**Exercise aim**
Leave the pictures aside. Retype exactly the lines from the top of the data below through the one holding "DEM coregistration is".

**Material supplied**
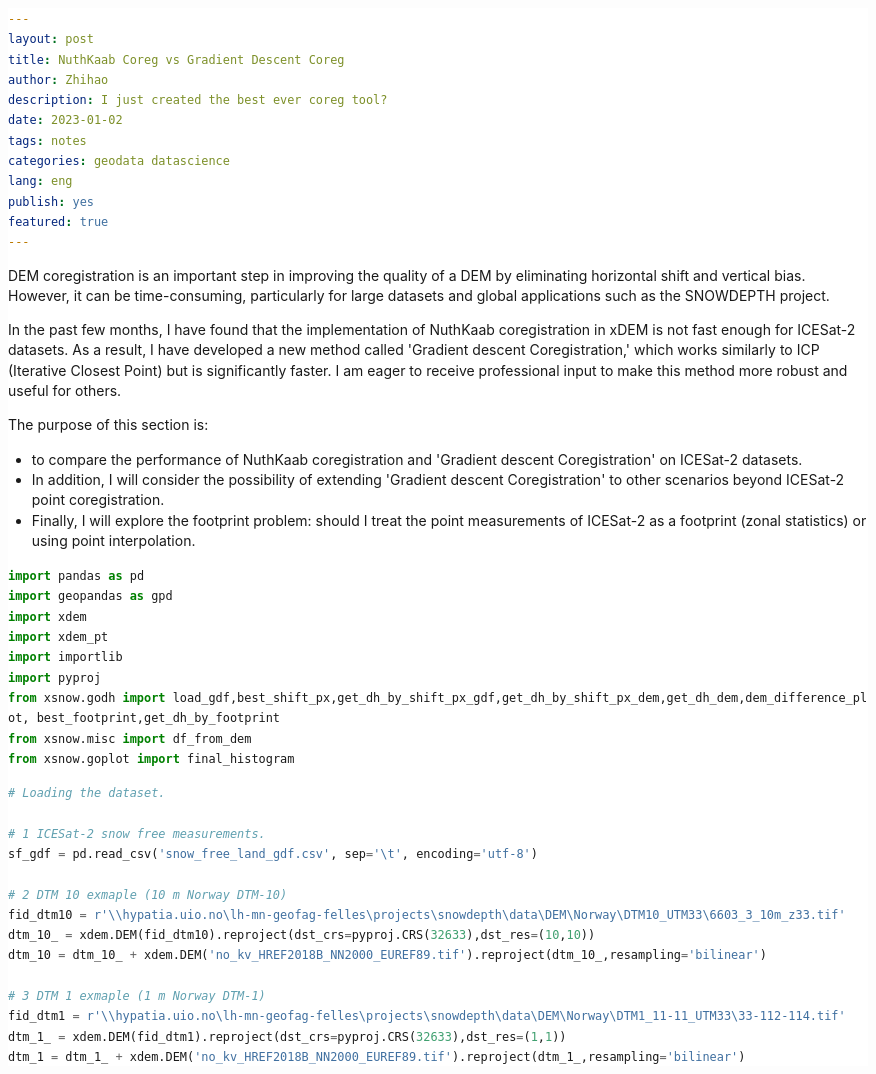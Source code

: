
 ```yaml
---
layout: post
title: NuthKaab Coreg vs Gradient Descent Coreg
author: Zhihao
description: I just created the best ever coreg tool?
date: 2023-01-02
tags: notes
categories: geodata datascience
lang: eng
publish: yes
featured: true
---
```


DEM coregistration is an important step in improving the quality of a DEM by eliminating horizontal shift and vertical bias. However, it can be time-consuming, particularly for large datasets and global applications such as the SNOWDEPTH project. 

In the past few months, I have found that the implementation of NuthKaab coregistration in xDEM is not fast enough for ICESat-2 datasets. As a result, I have developed a new method called 'Gradient descent Coregistration,' which works similarly to ICP (Iterative Closest Point) but is significantly faster. I am eager to receive professional input to make this method more robust and useful for others.

The purpose of this section is:
- to compare the performance of NuthKaab coregistration and 'Gradient descent Coregistration' on ICESat-2 datasets. 
- In addition, I will consider the possibility of extending 'Gradient descent Coregistration' to other scenarios beyond ICESat-2 point coregistration.
- Finally, I will explore the footprint problem: should I treat the point measurements of ICESat-2 as a footprint (zonal statistics) or using point interpolation.


```python
import pandas as pd
import geopandas as gpd
import xdem
import xdem_pt
import importlib
import pyproj
from xsnow.godh import load_gdf,best_shift_px,get_dh_by_shift_px_gdf,get_dh_by_shift_px_dem,get_dh_dem,dem_difference_plot, best_footprint,get_dh_by_footprint
from xsnow.misc import df_from_dem
from xsnow.goplot import final_histogram
```

```python
# Loading the dataset.

# 1 ICESat-2 snow free measurements.
sf_gdf = pd.read_csv('snow_free_land_gdf.csv', sep='\t', encoding='utf-8')

# 2 DTM 10 exmaple (10 m Norway DTM-10)
fid_dtm10 = r'\\hypatia.uio.no\lh-mn-geofag-felles\projects\snowdepth\data\DEM\Norway\DTM10_UTM33\6603_3_10m_z33.tif'
dtm_10_ = xdem.DEM(fid_dtm10).reproject(dst_crs=pyproj.CRS(32633),dst_res=(10,10))
dtm_10 = dtm_10_ + xdem.DEM('no_kv_HREF2018B_NN2000_EUREF89.tif').reproject(dtm_10_,resampling='bilinear')

# 3 DTM 1 exmaple (1 m Norway DTM-1)
fid_dtm1 = r'\\hypatia.uio.no\lh-mn-geofag-felles\projects\snowdepth\data\DEM\Norway\DTM1_11-11_UTM33\33-112-114.tif'
dtm_1_ = xdem.DEM(fid_dtm1).reproject(dst_crs=pyproj.CRS(32633),dst_res=(1,1))
dtm_1 = dtm_1_ + xdem.DEM('no_kv_HREF2018B_NN2000_EUREF89.tif').reproject(dtm_1_,resampling='bilinear')

```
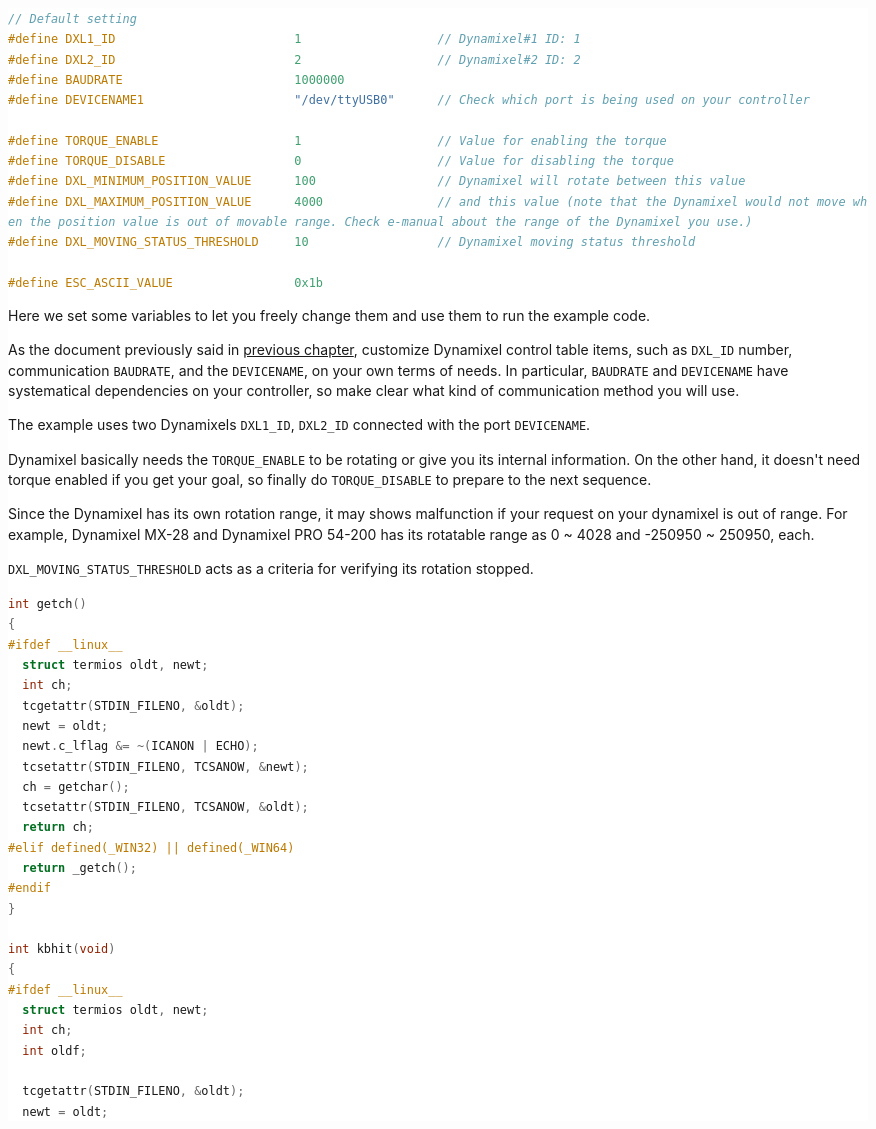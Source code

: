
 ``` cpp
// Default setting
#define DXL1_ID                         1                   // Dynamixel#1 ID: 1
#define DXL2_ID                         2                   // Dynamixel#2 ID: 2
#define BAUDRATE                        1000000
#define DEVICENAME1                     "/dev/ttyUSB0"      // Check which port is being used on your controller

#define TORQUE_ENABLE                   1                   // Value for enabling the torque
#define TORQUE_DISABLE                  0                   // Value for disabling the torque
#define DXL_MINIMUM_POSITION_VALUE      100                 // Dynamixel will rotate between this value
#define DXL_MAXIMUM_POSITION_VALUE      4000                // and this value (note that the Dynamixel would not move when the position value is out of movable range. Check e-manual about the range of the Dynamixel you use.)
#define DXL_MOVING_STATUS_THRESHOLD     10                  // Dynamixel moving status threshold

#define ESC_ASCII_VALUE                 0x1b
```

Here we set some variables to let you freely change them and use them to run the example code.

As the document previously said in [previous chapter](https://github.com/ROBOTIS-Leon/test2/wiki/2.-Hardware-Settings), customize Dynamixel control table items, such as `DXL_ID` number, communication `BAUDRATE`, and the `DEVICENAME`, on your own terms of needs. In particular, `BAUDRATE` and `DEVICENAME` have systematical dependencies on your controller, so make clear what kind of communication method you will use.

The example uses two Dynamixels `DXL1_ID`, `DXL2_ID` connected with the port `DEVICENAME`.

Dynamixel basically needs the `TORQUE_ENABLE` to be rotating or give you its internal information. On the other hand, it doesn't need torque enabled if you get your goal, so finally do `TORQUE_DISABLE` to prepare to the next sequence.

Since the Dynamixel has its own rotation range, it may shows malfunction if your request on your dynamixel is out of range. For example, Dynamixel MX-28 and Dynamixel PRO 54-200 has its rotatable range as 0 ~ 4028 and -250950 ~ 250950, each.

`DXL_MOVING_STATUS_THRESHOLD` acts as a criteria for verifying its rotation stopped.

``` cpp
int getch()
{
#ifdef __linux__
  struct termios oldt, newt;
  int ch;
  tcgetattr(STDIN_FILENO, &oldt);
  newt = oldt;
  newt.c_lflag &= ~(ICANON | ECHO);
  tcsetattr(STDIN_FILENO, TCSANOW, &newt);
  ch = getchar();
  tcsetattr(STDIN_FILENO, TCSANOW, &oldt);
  return ch;
#elif defined(_WIN32) || defined(_WIN64)
  return _getch();
#endif
}

int kbhit(void)
{
#ifdef __linux__
  struct termios oldt, newt;
  int ch;
  int oldf;

  tcgetattr(STDIN_FILENO, &oldt);
  newt = oldt;
```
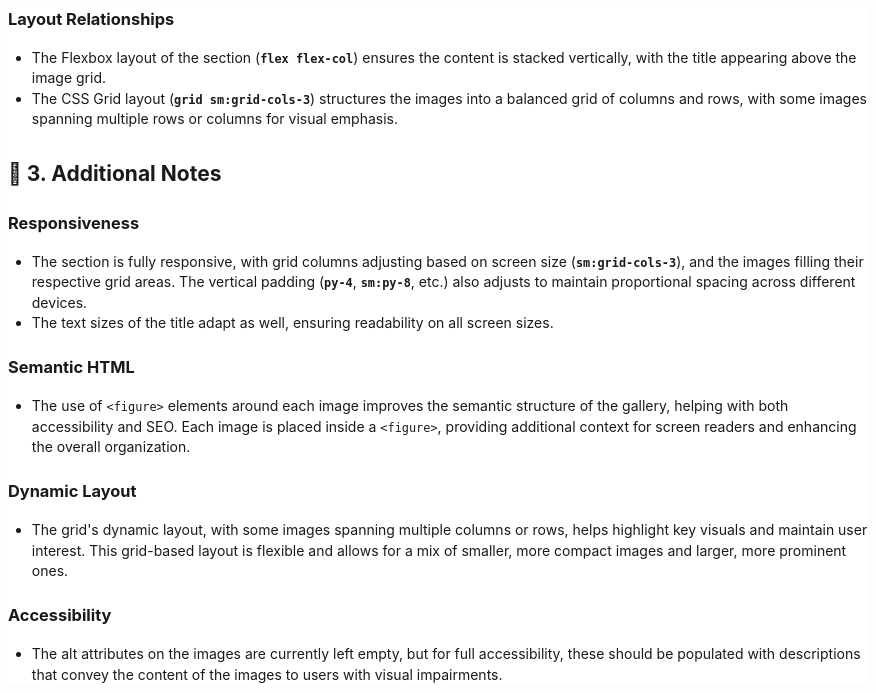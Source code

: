 ### **Layout Relationships**

- The Flexbox layout of the section (**`flex flex-col`**) ensures the content is stacked vertically, with the title appearing above the image grid.
- The CSS Grid layout (**`grid sm:grid-cols-3`**) structures the images into a balanced grid of columns and rows, with some images spanning multiple rows or columns for visual emphasis.

## **📝 3. Additional Notes**

### **Responsiveness**

- The section is fully responsive, with grid columns adjusting based on screen size (**`sm:grid-cols-3`**), and the images filling their respective grid areas. The vertical padding (**`py-4`**, **`sm:py-8`**, etc.) also adjusts to maintain proportional spacing across different devices.
- The text sizes of the title adapt as well, ensuring readability on all screen sizes.

### **Semantic HTML**

- The use of `<figure>` elements around each image improves the semantic structure of the gallery, helping with both accessibility and SEO. Each image is placed inside a `<figure>`, providing additional context for screen readers and enhancing the overall organization.

### **Dynamic Layout**

- The grid's dynamic layout, with some images spanning multiple columns or rows, helps highlight key visuals and maintain user interest. This grid-based layout is flexible and allows for a mix of smaller, more compact images and larger, more prominent ones.

### **Accessibility**

- The alt attributes on the images are currently left empty, but for full accessibility, these should be populated with descriptions that convey the content of the images to users with visual impairments.
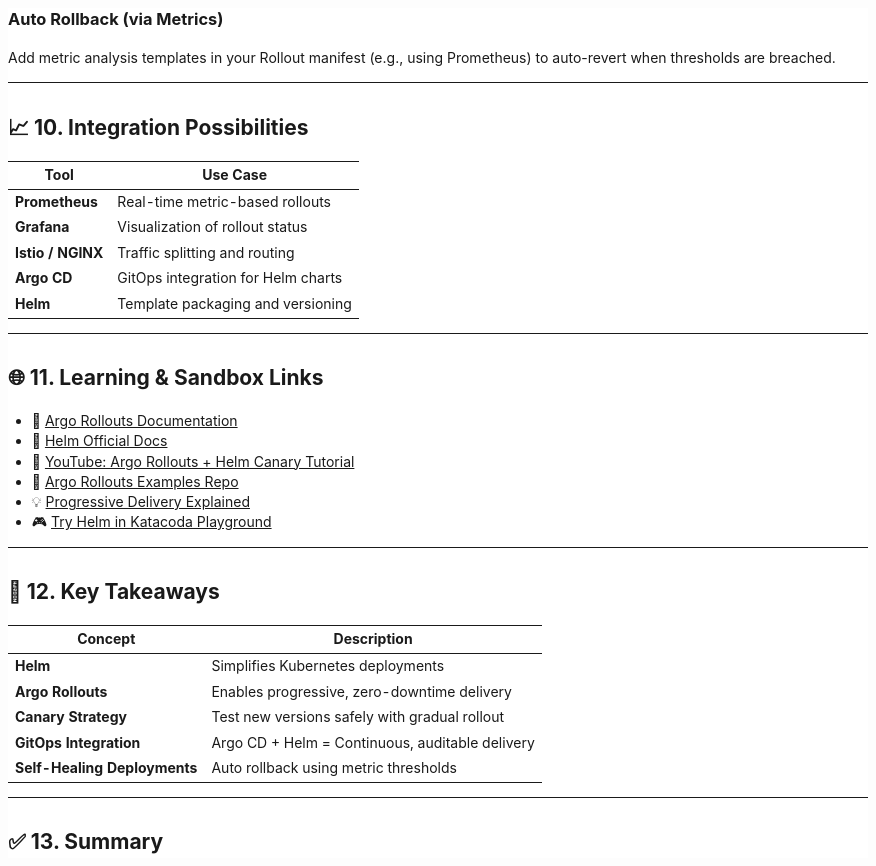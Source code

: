 ### Auto Rollback (via Metrics)

Add metric analysis templates in your Rollout manifest (e.g., using Prometheus) to auto-revert when thresholds are breached.

---

## 📈 **10. Integration Possibilities**

| Tool              | Use Case                           |
| ----------------- | ---------------------------------- |
| **Prometheus**    | Real-time metric-based rollouts    |
| **Grafana**       | Visualization of rollout status    |
| **Istio / NGINX** | Traffic splitting and routing      |
| **Argo CD**       | GitOps integration for Helm charts |
| **Helm**          | Template packaging and versioning  |

---

## 🌐 **11. Learning & Sandbox Links**

* 📘 [Argo Rollouts Documentation](https://argoproj.github.io/argo-rollouts/)
* 📘 [Helm Official Docs](https://helm.sh/docs/)
* 🎥 [YouTube: Argo Rollouts + Helm Canary Tutorial](https://youtu.be/4UqjM2X1uhY)
* 🧩 [Argo Rollouts Examples Repo](https://github.com/argoproj/argo-rollouts/tree/master/examples)
* 💡 [Progressive Delivery Explained](https://progressivedelivery.dev/)
* 🎮 [Try Helm in Katacoda Playground](https://www.katacoda.com/courses/kubernetes/helm)

---

## 🧠 **12. Key Takeaways**

| Concept                      | Description                                     |
| ---------------------------- | ----------------------------------------------- |
| **Helm**                     | Simplifies Kubernetes deployments               |
| **Argo Rollouts**            | Enables progressive, zero-downtime delivery     |
| **Canary Strategy**          | Test new versions safely with gradual rollout   |
| **GitOps Integration**       | Argo CD + Helm = Continuous, auditable delivery |
| **Self-Healing Deployments** | Auto rollback using metric thresholds           |

---

## ✅ **13. Summary**

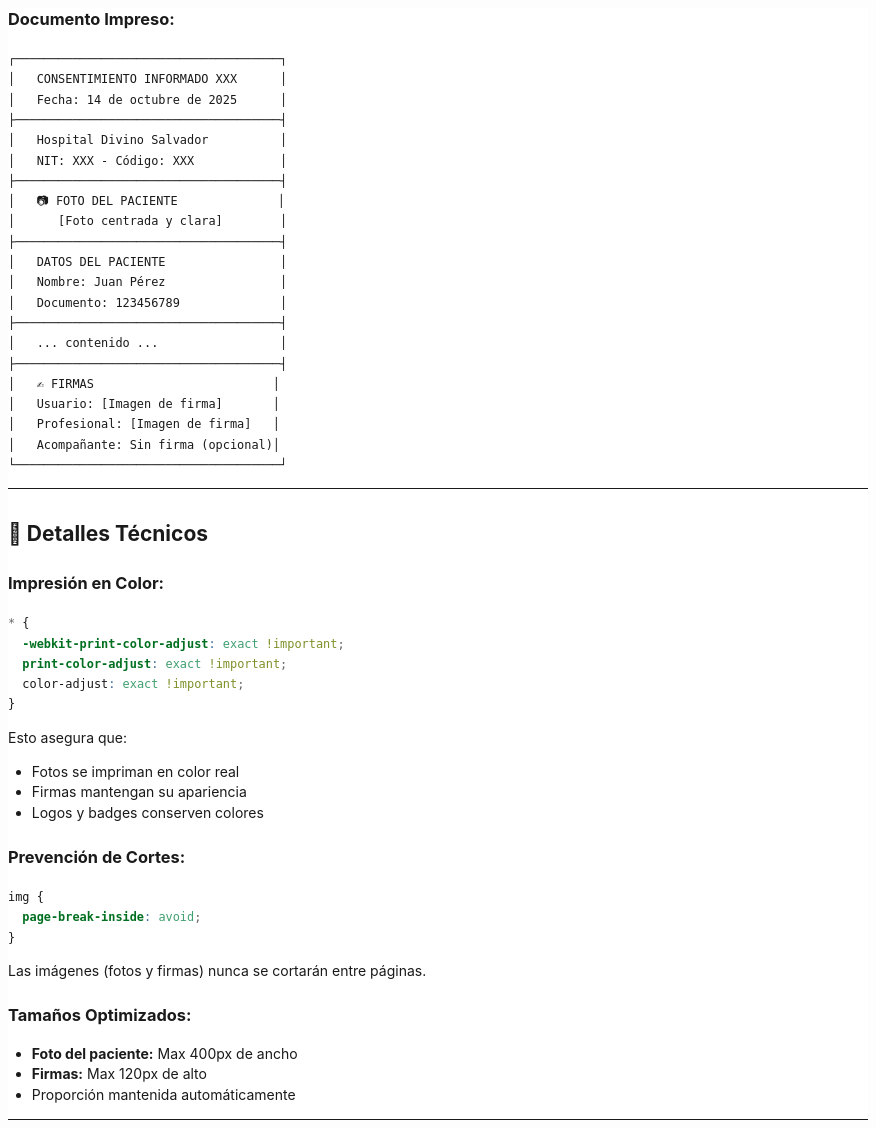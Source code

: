 ### Documento Impreso:
```
┌─────────────────────────────────────┐
│   CONSENTIMIENTO INFORMADO XXX      │
│   Fecha: 14 de octubre de 2025      │
├─────────────────────────────────────┤
│   Hospital Divino Salvador          │
│   NIT: XXX - Código: XXX            │
├─────────────────────────────────────┤
│   📷 FOTO DEL PACIENTE              │
│      [Foto centrada y clara]        │
├─────────────────────────────────────┤
│   DATOS DEL PACIENTE                │
│   Nombre: Juan Pérez                │
│   Documento: 123456789              │
├─────────────────────────────────────┤
│   ... contenido ...                 │
├─────────────────────────────────────┤
│   ✍️ FIRMAS                         │
│   Usuario: [Imagen de firma]       │
│   Profesional: [Imagen de firma]   │
│   Acompañante: Sin firma (opcional)│
└─────────────────────────────────────┘
```

---

## 🔧 Detalles Técnicos

### Impresión en Color:
```css
* {
  -webkit-print-color-adjust: exact !important;
  print-color-adjust: exact !important;
  color-adjust: exact !important;
}
```
Esto asegura que:
- Fotos se impriman en color real
- Firmas mantengan su apariencia
- Logos y badges conserven colores

### Prevención de Cortes:
```css
img {
  page-break-inside: avoid;
}
```
Las imágenes (fotos y firmas) nunca se cortarán entre páginas.

### Tamaños Optimizados:
- **Foto del paciente:** Max 400px de ancho
- **Firmas:** Max 120px de alto
- Proporción mantenida automáticamente

---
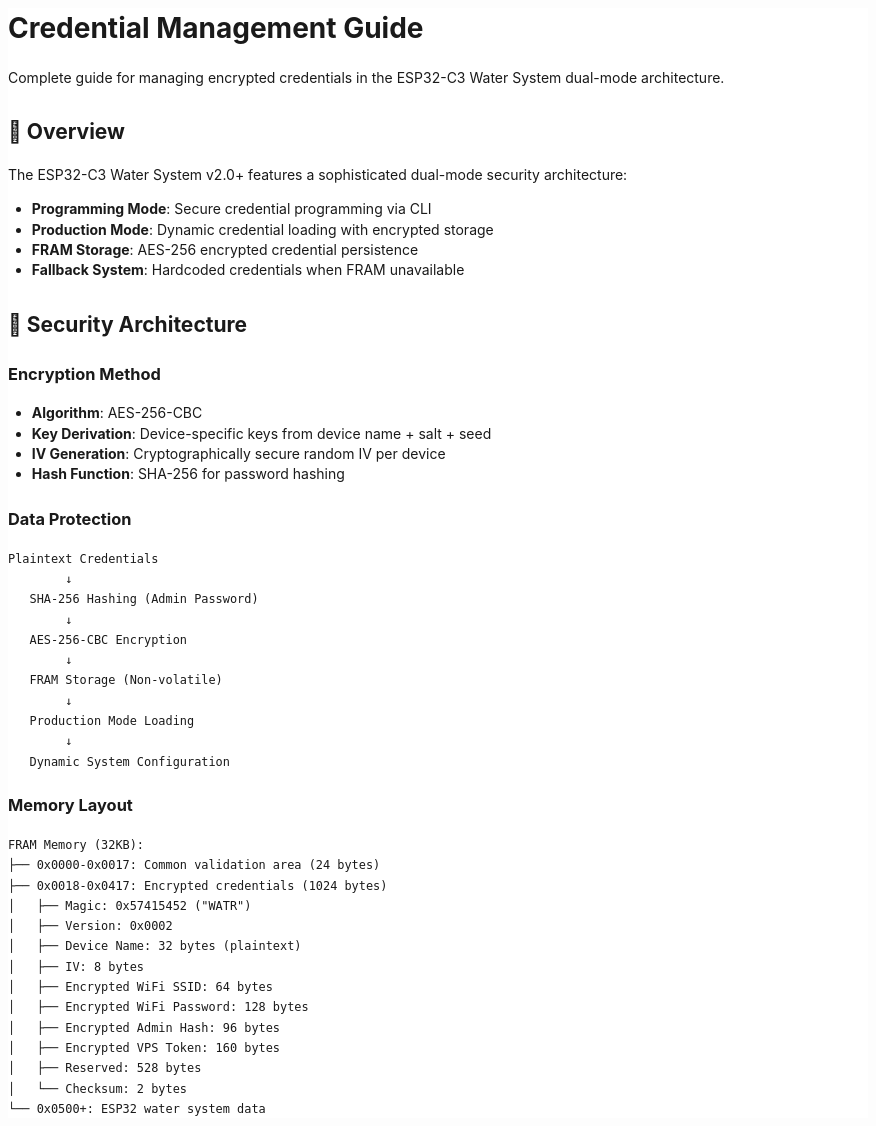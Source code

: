 # Credential Management Guide

Complete guide for managing encrypted credentials in the ESP32-C3 Water System dual-mode architecture.

## 🎯 Overview

The ESP32-C3 Water System v2.0+ features a sophisticated dual-mode security architecture:

- **Programming Mode**: Secure credential programming via CLI
- **Production Mode**: Dynamic credential loading with encrypted storage
- **FRAM Storage**: AES-256 encrypted credential persistence
- **Fallback System**: Hardcoded credentials when FRAM unavailable

## 🔐 Security Architecture

### Encryption Method
- **Algorithm**: AES-256-CBC
- **Key Derivation**: Device-specific keys from device name + salt + seed
- **IV Generation**: Cryptographically secure random IV per device
- **Hash Function**: SHA-256 for password hashing

### Data Protection
```
Plaintext Credentials
        ↓
   SHA-256 Hashing (Admin Password)
        ↓
   AES-256-CBC Encryption
        ↓
   FRAM Storage (Non-volatile)
        ↓
   Production Mode Loading
        ↓
   Dynamic System Configuration
```

### Memory Layout
```
FRAM Memory (32KB):
├── 0x0000-0x0017: Common validation area (24 bytes)
├── 0x0018-0x0417: Encrypted credentials (1024 bytes)
│   ├── Magic: 0x57415452 ("WATR")
│   ├── Version: 0x0002
│   ├── Device Name: 32 bytes (plaintext)
│   ├── IV: 8 bytes
│   ├── Encrypted WiFi SSID: 64 bytes
│   ├── Encrypted WiFi Password: 128 bytes
│   ├── Encrypted Admin Hash: 96 bytes
│   ├── Encrypted VPS Token: 160 bytes
│   ├── Reserved: 528 bytes
│   └── Checksum: 2 bytes
└── 0x0500+: ESP32 water system data
```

**Answer section**
Source code

:
 ```yaml
---
layout: post
title: NuthKaab Coreg vs Gradient Descent Coreg
author: Zhihao
description: I just created the best ever coreg tool?
date: 2023-01-02
tags: notes
categories: geodata datascience
lang: eng
publish: yes
featured: true
---
```


DEM coregistration is an important step in improving the quality of a DEM by eliminating horizontal shift and vertical bias. However, it can be time-consuming, particularly for large datasets and global applications such as the SNOWDEPTH project. 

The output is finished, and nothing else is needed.